ASSIGNMENT >> Pictures aside, return every line below exactly as written.

RECORDS >>
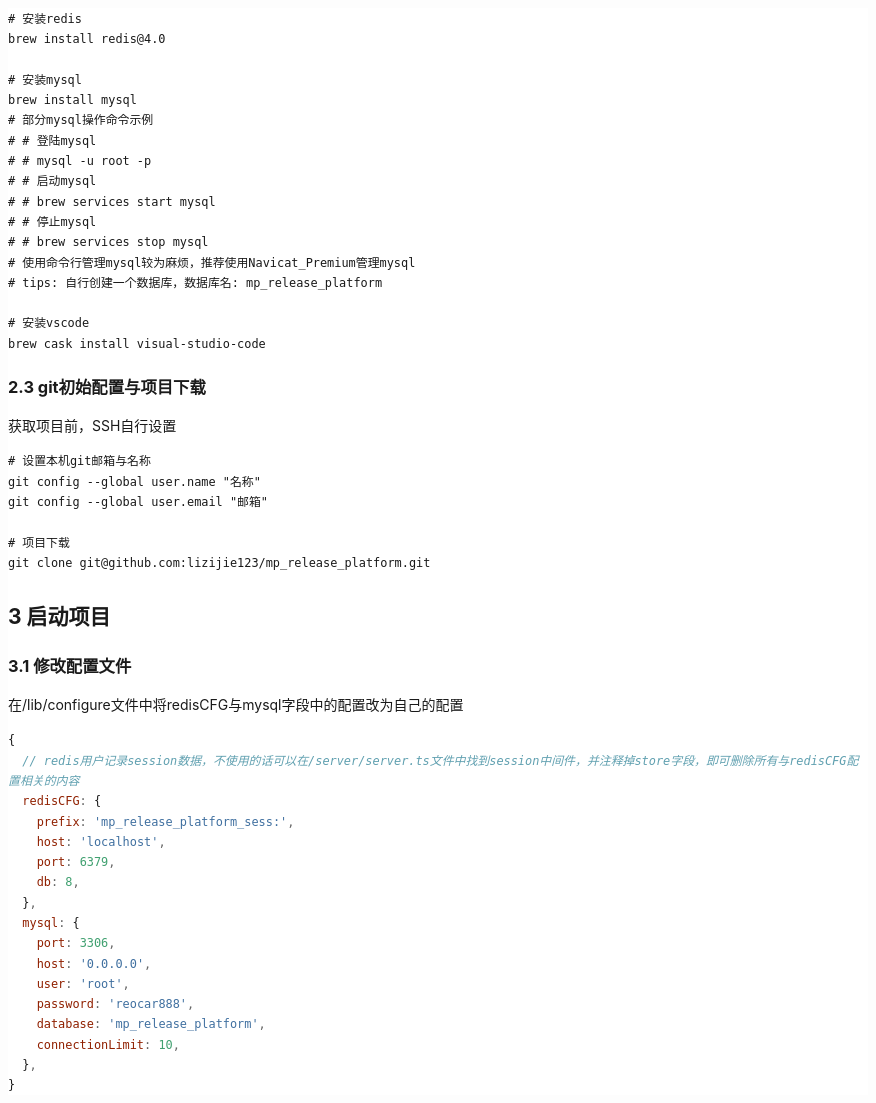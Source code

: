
 ```shell
# 安装redis
brew install redis@4.0

# 安装mysql
brew install mysql
# 部分mysql操作命令示例
# # 登陆mysql
# # mysql -u root -p
# # 启动mysql
# # brew services start mysql
# # 停止mysql
# # brew services stop mysql
# 使用命令行管理mysql较为麻烦，推荐使用Navicat_Premium管理mysql
# tips: 自行创建一个数据库，数据库名: mp_release_platform

# 安装vscode
brew cask install visual-studio-code
```

### 2.3 git初始配置与项目下载

获取项目前，SSH自行设置

```shell
# 设置本机git邮箱与名称
git config --global user.name "名称"
git config --global user.email "邮箱"

# 项目下载
git clone git@github.com:lizijie123/mp_release_platform.git
```

## 3 启动项目

### 3.1 修改配置文件

在/lib/configure文件中将redisCFG与mysql字段中的配置改为自己的配置

```js
{
  // redis用户记录session数据，不使用的话可以在/server/server.ts文件中找到session中间件，并注释掉store字段，即可删除所有与redisCFG配置相关的内容
  redisCFG: {
    prefix: 'mp_release_platform_sess:',
    host: 'localhost',
    port: 6379,
    db: 8,
  },
  mysql: {
    port: 3306,
    host: '0.0.0.0',
    user: 'root',
    password: 'reocar888',
    database: 'mp_release_platform',
    connectionLimit: 10,
  },
}
```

RESPONSE TO THE EXERCISE >>
Source code

:
 ```shell
# 安装redis
brew install redis@4.0

# 安装mysql
brew install mysql
# 部分mysql操作命令示例
# # 登陆mysql
# # mysql -u root -p
# # 启动mysql
# # brew services start mysql
# # 停止mysql
# # brew services stop mysql
# 使用命令行管理mysql较为麻烦，推荐使用Navicat_Premium管理mysql
# tips: 自行创建一个数据库，数据库名: mp_release_platform

# 安装vscode
brew cask install visual-studio-code
```

### 2.3 git初始配置与项目下载

获取项目前，SSH自行设置

```shell
# 设置本机git邮箱与名称
git config --global user.name "名称"
git config --global user.email "邮箱"

# 项目下载
git clone git@github.com:lizijie123/mp_release_platform.git
```

## 3 启动项目

### 3.1 修改配置文件

在/lib/configure文件中将redisCFG与mysql字段中的配置改为自己的配置

```js
{
  // redis用户记录session数据，不使用的话可以在/server/server.ts文件中找到session中间件，并注释掉store字段，即可删除所有与redisCFG配置相关的内容
  redisCFG: {
    prefix: 'mp_release_platform_sess:',
    host: 'localhost',
    port: 6379,
    db: 8,
  },
  mysql: {
    port: 3306,
    host: '0.0.0.0',
    user: 'root',
    password: 'reocar888',
    database: 'mp_release_platform',
    connectionLimit: 10,
  },
}
```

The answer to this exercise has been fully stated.